* INSTRUCTIONS TO FOLLOW:
In the records below, find the line with "- 👀 I’m interested in Data Analytics"; retype that line and all the following lines through the end, exactly, and add nothing.

* Stored data entries:

☆ ☆ ☆ ☆ ☆ ☆ ☆

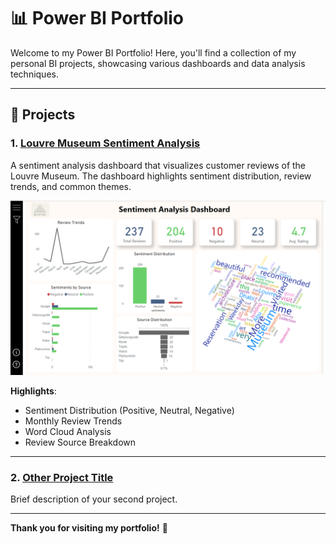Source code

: # 📊 Power BI Portfolio

Welcome to my Power BI Portfolio! Here, you'll find a collection of my personal BI projects, showcasing various dashboards and data analysis techniques.

---

## 🚀 **Projects**

### 1. [Louvre Museum Sentiment Analysis](./Sentiment_Analysis_Dashboard) 

A sentiment analysis dashboard that visualizes customer reviews of the Louvre Museum. The dashboard highlights sentiment distribution, review trends, and common themes.

![Louvre Dashboard](/sentiment_analysis_preview.png)

**Highlights**:
- Sentiment Distribution (Positive, Neutral, Negative)
- Monthly Review Trends
- Word Cloud Analysis
- Review Source Breakdown

---

### 2. [Other Project Title](./Other-Project/README.md)

Brief description of your second project.

---

**Thank you for visiting my portfolio!** 🚀
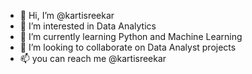 - 👋 Hi, I’m @kartisreekar
- 👀 I’m interested in Data Analytics
- 🌱 I’m currently learning Python and Machine Learning
- 💞️ I’m looking to collaborate on Data Analyst projects
- 📫 you can reach me @kartisreekar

☆ ☆ ☆ ☆ ☆ ☆ ☆

* EXERCISE RESPONSE:
- 👀 I’m interested in Data Analytics
- 🌱 I’m currently learning Python and Machine Learning
- 💞️ I’m looking to collaborate on Data Analyst projects
- 📫 you can reach me @kartisreekar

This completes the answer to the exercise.